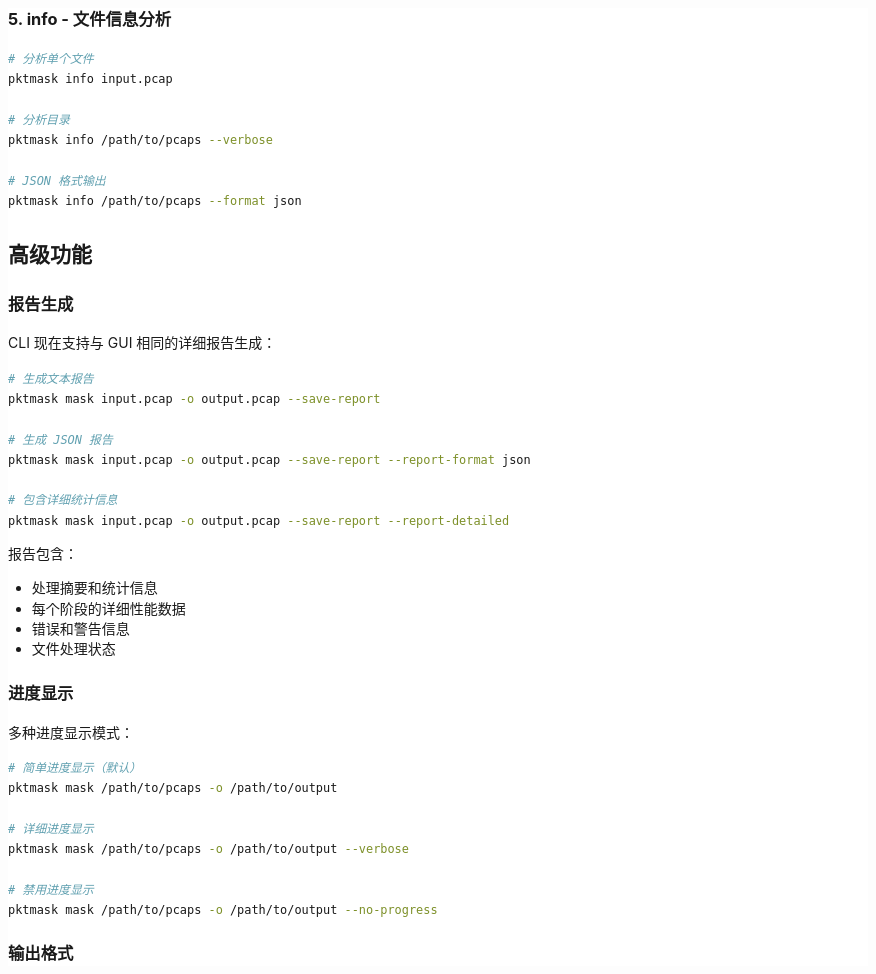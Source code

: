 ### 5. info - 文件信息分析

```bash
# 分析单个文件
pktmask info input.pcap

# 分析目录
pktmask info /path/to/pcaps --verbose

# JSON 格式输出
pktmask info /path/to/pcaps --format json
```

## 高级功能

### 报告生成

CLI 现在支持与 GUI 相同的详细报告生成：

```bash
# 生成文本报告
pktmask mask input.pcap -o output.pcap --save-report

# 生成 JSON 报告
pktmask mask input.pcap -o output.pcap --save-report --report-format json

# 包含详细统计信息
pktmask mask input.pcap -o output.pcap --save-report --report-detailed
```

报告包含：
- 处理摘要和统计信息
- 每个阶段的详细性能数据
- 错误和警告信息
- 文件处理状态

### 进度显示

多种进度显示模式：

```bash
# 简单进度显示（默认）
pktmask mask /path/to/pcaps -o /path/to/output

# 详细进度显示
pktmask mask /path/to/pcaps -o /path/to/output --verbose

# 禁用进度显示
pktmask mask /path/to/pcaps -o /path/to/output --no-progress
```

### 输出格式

• • • • • • •

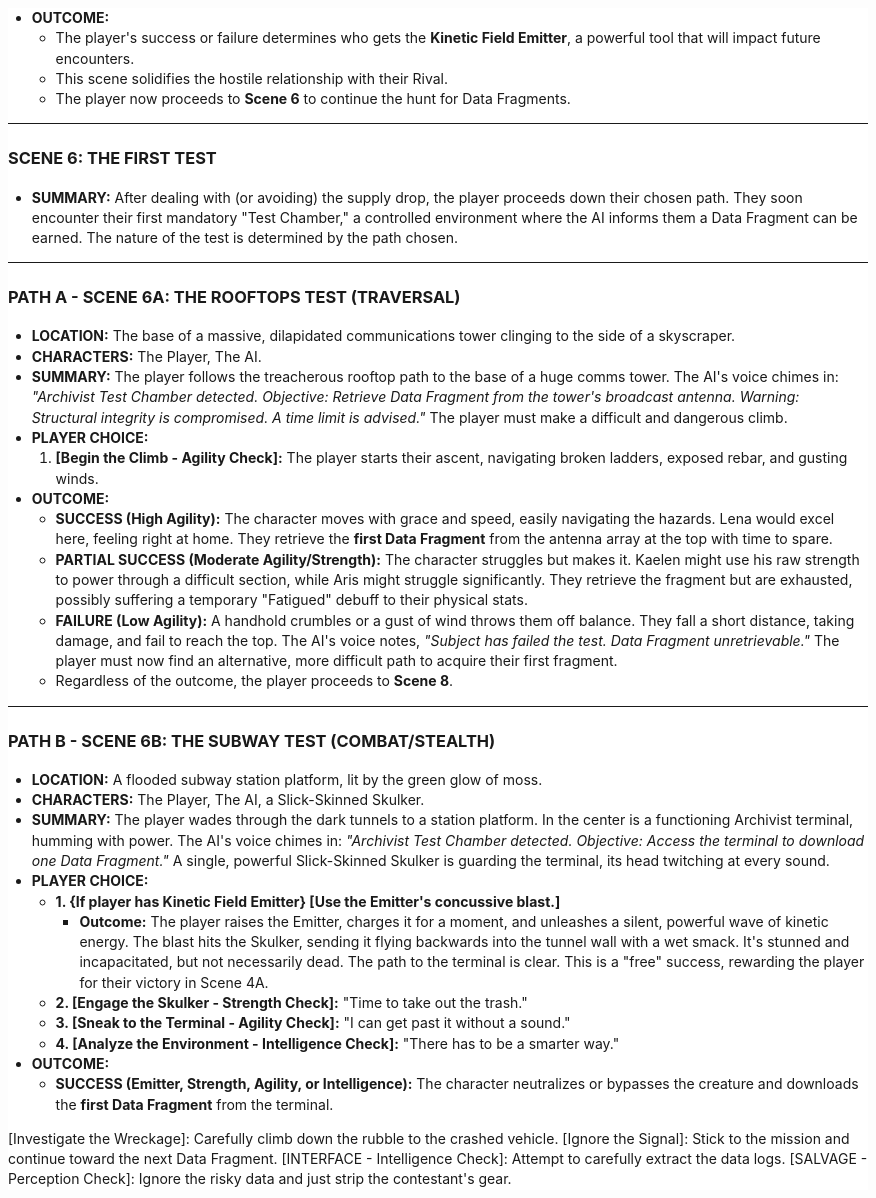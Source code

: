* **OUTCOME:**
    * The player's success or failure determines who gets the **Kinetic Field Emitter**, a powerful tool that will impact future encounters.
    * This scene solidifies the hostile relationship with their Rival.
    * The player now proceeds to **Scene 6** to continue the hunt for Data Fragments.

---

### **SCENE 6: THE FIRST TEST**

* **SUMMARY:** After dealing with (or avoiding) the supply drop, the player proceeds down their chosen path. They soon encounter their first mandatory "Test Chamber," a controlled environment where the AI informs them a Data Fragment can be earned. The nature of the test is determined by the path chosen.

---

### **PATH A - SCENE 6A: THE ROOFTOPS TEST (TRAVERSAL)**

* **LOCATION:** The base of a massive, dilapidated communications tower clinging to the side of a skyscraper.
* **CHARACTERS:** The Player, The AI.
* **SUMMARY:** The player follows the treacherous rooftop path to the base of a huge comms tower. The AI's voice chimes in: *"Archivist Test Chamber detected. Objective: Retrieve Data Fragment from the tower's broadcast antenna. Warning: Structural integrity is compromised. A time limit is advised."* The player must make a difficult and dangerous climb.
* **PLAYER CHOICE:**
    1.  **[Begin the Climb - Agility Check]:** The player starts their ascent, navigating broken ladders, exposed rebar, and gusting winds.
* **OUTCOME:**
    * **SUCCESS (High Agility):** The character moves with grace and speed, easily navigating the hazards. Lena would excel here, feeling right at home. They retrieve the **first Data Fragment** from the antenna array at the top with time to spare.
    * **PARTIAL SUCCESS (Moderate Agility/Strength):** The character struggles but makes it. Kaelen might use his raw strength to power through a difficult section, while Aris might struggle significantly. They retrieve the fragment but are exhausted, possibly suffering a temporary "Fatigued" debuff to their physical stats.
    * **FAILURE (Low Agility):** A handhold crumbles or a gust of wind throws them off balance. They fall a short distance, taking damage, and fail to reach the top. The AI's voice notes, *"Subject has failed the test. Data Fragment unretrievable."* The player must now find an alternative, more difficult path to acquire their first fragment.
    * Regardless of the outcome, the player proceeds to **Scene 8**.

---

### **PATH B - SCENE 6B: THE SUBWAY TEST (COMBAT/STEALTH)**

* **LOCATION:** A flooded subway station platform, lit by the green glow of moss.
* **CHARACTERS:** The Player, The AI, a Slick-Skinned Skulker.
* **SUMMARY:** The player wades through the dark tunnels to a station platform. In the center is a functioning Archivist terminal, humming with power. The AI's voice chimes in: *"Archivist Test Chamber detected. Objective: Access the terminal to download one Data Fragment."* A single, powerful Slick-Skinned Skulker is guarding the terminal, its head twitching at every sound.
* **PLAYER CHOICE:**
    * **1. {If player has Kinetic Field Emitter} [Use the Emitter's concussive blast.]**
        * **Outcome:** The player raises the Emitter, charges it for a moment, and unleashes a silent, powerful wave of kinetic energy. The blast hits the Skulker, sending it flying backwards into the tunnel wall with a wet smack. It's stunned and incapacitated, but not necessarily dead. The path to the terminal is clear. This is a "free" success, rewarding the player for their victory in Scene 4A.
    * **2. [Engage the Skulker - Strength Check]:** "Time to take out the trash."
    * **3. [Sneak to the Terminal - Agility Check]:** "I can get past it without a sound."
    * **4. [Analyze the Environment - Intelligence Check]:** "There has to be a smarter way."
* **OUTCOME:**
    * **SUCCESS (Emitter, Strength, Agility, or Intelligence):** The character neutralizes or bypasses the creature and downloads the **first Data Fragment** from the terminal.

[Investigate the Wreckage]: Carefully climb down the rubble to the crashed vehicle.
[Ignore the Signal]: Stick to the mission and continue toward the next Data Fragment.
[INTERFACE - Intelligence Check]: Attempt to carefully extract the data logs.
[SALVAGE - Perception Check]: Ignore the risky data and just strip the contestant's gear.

• • • • • • •

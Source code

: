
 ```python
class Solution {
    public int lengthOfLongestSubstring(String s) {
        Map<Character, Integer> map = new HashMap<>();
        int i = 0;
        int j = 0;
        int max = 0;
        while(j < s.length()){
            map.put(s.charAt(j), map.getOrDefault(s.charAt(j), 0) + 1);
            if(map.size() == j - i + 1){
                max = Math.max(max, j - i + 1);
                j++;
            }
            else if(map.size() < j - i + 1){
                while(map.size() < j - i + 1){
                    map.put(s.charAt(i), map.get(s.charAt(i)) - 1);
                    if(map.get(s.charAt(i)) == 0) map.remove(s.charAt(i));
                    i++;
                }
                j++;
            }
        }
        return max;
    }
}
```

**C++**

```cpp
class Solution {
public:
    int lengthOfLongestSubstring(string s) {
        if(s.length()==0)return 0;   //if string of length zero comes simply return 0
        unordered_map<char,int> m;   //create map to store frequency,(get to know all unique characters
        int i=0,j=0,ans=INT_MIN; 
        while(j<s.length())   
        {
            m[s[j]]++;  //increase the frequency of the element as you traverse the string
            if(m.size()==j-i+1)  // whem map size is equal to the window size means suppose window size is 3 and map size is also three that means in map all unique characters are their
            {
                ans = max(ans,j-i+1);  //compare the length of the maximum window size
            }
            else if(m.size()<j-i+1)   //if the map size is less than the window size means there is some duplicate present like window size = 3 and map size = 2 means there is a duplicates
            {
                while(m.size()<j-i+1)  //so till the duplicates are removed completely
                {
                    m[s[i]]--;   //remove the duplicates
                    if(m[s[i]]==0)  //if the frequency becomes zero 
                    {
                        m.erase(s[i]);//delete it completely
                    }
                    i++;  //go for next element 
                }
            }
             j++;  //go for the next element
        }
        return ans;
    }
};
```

• • • • • • •

* **WORK TO COMPLETE**
If a line in the data above includes the string "Field", copy it.

* **SOLUTION TO THE EXERCISE**
    * The player's success or failure determines who gets the **Kinetic Field Emitter**, a powerful tool that will impact future encounters.
    * **1. {If player has Kinetic Field Emitter} [Use the Emitter's concussive blast.]**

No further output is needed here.